Di conseguenza, l'ambito della valutazione tecnologica è stato ampliato, non solo ai progetti di investimento, ma anche ad altri casi specifici, a seconda delle necessità. I concetti di "tecnologia verde" e "valutazione tecnologica senza contatto" sono stati aggiunti per allinearsi alle tendenze e alle pratiche globali.
Il secondo gruppo di politiche si concentra sul sostegno e sulla promozione del trasferimento tecnologico endogeno, compreso il trasferimento tecnologico tra imprese/organizzazioni nazionali e singoli individui, e sulla commercializzazione dei risultati della ricerca e sviluppo. Nello specifico, vengono chiarite le normative sui diritti di trasferimento tecnologico, tra cui l'istituzione, il riconoscimento e la tutela dei diritti di proprietà tecnologica, riducendo i rischi per le parti interessate, in particolare per le tecnologie non registrate ai fini della tutela della proprietà intellettuale.
Per quanto riguarda il programma nazionale di innovazione tecnologica e il Fondo nazionale per l'innovazione tecnologica, al fine di proseguire le attività a sostegno del trasferimento tecnologico, compreso il trasferimento tecnologico endogeno, una disposizione completamente nuova stabilisce che lo Stato deve acquistare e diffondere la tecnologia a fini di ricerca e applicazione per il beneficio sociale e pubblico (come ad esempio nel settore sanitario ), promuovere il trasferimento tecnologico endogeno e sviluppare l'offerta e la domanda di tecnologia nel mercato scientifico e tecnologico.
Il quarto gruppo di politiche si concentra sulla creazione di incentivi finanziari, istituzionali e legali per le attività di trasferimento tecnologico. Le disposizioni della Risoluzione n. 68-NQ/TW del Politburo sullo sviluppo dell'economia privata sono istituzionalizzate nell'articolo 35 del progetto di legge, consentendo alle imprese di includere i costi di ricerca e sviluppo, pari al 200% dei costi effettivi, come spese deducibili ai fini della determinazione del reddito imponibile.

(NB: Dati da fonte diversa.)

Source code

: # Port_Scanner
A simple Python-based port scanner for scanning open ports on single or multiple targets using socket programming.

Sono inoltre definite in modo più chiaro le politiche volte a incoraggiare e incentivare le imprese a investire nel trasferimento tecnologico e nell'innovazione, in base al livello di adozione e sviluppo tecnologico (applicazione e funzionamento; padronanza e miglioramento; innovazione e sviluppo), creando così incentivi più attraenti per le imprese a investire in tali settori.

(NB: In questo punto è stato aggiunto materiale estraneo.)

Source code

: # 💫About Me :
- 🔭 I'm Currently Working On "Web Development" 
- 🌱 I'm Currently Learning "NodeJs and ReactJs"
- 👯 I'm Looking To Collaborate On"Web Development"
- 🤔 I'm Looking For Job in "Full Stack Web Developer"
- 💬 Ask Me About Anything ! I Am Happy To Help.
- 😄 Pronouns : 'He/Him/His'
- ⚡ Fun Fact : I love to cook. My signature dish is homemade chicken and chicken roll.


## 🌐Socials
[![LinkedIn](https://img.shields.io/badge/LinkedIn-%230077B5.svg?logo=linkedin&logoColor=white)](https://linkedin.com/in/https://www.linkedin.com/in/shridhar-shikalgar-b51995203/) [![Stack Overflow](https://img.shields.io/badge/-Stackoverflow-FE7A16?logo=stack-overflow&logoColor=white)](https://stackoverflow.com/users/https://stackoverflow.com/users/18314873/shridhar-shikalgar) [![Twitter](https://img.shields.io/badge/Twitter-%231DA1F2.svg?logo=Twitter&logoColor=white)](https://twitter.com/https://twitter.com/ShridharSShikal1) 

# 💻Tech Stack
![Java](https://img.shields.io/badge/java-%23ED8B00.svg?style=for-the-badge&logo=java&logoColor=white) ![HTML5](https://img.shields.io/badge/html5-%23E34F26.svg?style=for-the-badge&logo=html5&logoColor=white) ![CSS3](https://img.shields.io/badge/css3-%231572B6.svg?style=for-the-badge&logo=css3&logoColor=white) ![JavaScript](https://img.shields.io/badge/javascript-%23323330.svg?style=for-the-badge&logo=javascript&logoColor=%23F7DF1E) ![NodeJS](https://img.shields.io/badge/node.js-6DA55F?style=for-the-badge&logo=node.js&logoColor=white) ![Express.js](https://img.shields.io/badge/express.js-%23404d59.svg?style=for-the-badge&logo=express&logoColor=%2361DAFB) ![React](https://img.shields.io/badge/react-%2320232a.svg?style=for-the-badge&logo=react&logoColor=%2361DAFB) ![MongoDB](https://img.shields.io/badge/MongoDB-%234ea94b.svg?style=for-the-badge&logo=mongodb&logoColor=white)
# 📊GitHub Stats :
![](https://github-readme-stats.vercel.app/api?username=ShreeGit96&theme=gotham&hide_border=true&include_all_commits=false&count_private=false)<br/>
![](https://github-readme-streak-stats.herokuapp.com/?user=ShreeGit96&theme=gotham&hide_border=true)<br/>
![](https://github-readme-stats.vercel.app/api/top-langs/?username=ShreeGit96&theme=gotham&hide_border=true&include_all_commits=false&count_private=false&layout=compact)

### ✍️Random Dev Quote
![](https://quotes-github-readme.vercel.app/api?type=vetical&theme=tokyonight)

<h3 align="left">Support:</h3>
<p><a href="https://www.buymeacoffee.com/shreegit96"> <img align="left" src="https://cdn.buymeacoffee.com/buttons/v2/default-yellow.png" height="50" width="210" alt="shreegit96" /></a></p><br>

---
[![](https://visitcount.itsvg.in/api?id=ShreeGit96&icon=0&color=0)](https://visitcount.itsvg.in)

I restanti due gruppi di politiche riguardano il rafforzamento del controllo sul trasferimento tecnologico transfrontaliero, al fine di garantire la sicurezza tecnologica e promuovere un efficace trasferimento tecnologico internazionale, e il potenziamento della capacità di gestione statale, del monitoraggio, delle statistiche e della misurazione dell'efficacia del trasferimento tecnologico. La bozza delinea in modo specifico le tecnologie il cui trasferimento è incoraggiato, sia da paesi stranieri al Vietnam che dal Vietnam a paesi stranieri, attraverso incentivi fiscali, crediti e costi di promozione del mercato.